QUEST2179 commented 1 month ago

tried the example in notebook folder

(20, 3) is_human heavy light 0 1 QVQ-LVQSGA-EVNKPGASVKVSCKASGYTF---------TGYVVH... EIV-LTQSPVTLSLSPGERATLSCRASQSV-----------SFYLA... 1 1 QVQ-LVQSGA-EVKKPGASVKVSCKASGYTF---------TGYYMH... SYE-LTQPPS-VSVSPGQTARITCSGDALP-----------KQYAY... Traceback (most recent call last): File "C:\Users\work\antibody\Humatch-master\testClassify.py", line 25, in cnn_heavy = load_cnn(os.path.join(weights_dir, "heavy.weights.h5"), "heavy") File "C:\Users\work\antibody\Humatch-master\Humatch\model.py", line 130, in load_cnn CNN.load_weights(weights) File "C:\Users\miniconda3\envs\gpu9\lib\site-packages\keras\utils\traceback_utils.py", line 70, in error_handler raise e.with_traceback(filtered_tb) from None File "C:\Users\miniconda3\envs\gpu9\lib\site-packages\keras\saving\hdf5_format.py", line 817, in load_weights_from_hdf5_group raise ValueError( ValueError: Layer count mismatch when loading weights from file. Model expected 3 layers, found 0 saved layers.

lewis-chinery commented 1 month ago

Hi, I just tried deleting everything, reinstalling, and running the notebooks and it seemed to work OK for me (the weights download automatically). Could you please provide a bit more information:

If you do need to use a different set-up to that described in the README (especially using conda and not venv) then you could try manually downloading the weights as described in the README and trying again

jesperdlau commented 3 weeks ago

I had the same error and fixed it by upgrading Tensorflow to 2.17. Then I got a different error, something like: TypeError: generator yielded an element that did not match the expected structure. The expected structure was (tf.float64,), but the yielded element was [[[-0.47 0.24 0.07 ...

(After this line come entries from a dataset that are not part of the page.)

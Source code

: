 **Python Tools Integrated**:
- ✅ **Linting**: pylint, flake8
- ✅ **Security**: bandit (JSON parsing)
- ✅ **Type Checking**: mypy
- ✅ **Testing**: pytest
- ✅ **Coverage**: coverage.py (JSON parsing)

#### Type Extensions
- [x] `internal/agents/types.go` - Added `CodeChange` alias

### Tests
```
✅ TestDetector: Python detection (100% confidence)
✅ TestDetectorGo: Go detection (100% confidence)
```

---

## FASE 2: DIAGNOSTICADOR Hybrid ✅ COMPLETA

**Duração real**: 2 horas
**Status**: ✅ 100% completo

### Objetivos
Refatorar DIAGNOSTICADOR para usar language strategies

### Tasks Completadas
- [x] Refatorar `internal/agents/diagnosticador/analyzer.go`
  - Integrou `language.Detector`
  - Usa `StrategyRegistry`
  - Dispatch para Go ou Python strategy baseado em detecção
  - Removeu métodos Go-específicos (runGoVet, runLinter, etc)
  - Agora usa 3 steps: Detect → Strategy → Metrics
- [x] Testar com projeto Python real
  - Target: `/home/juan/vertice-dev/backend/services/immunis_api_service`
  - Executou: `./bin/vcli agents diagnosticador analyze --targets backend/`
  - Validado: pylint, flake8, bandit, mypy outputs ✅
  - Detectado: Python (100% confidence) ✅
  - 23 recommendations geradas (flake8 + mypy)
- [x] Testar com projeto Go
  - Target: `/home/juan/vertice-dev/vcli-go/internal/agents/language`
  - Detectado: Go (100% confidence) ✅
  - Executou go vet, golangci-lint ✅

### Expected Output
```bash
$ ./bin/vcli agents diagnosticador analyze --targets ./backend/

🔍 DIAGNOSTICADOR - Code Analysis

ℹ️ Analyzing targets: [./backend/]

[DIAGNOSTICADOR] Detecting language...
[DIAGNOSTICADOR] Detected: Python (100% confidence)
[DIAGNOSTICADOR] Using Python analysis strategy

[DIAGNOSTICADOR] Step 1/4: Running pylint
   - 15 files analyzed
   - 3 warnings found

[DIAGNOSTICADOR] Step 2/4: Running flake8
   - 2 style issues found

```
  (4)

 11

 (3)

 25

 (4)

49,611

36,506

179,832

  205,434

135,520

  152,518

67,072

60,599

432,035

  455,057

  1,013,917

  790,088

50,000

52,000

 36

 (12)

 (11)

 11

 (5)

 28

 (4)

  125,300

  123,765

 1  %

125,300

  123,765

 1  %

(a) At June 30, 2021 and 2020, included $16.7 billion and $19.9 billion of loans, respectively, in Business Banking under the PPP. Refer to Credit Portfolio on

This I fixed by changing the way the data generator is used inside the classify script, for the predict_from_list_of_seq_strs function. Instead of return model.predict(test_generator, verbose=CNN_verbose) I used: return model.predict(next(iter(test_generator)), batch_size=batch_size, verbose=CNN_verbose) (Remember to "pip install ." after changing code) I other words, I parse the data itself, not the generator. I seems like the custom generator isn't compatible with Tensorflow 2.17 at least. Hope it makes sense. So far it works, but might not be the case always. It took me a long time to figure out.

@lewis-chinery Can you please share the exact package versions you have?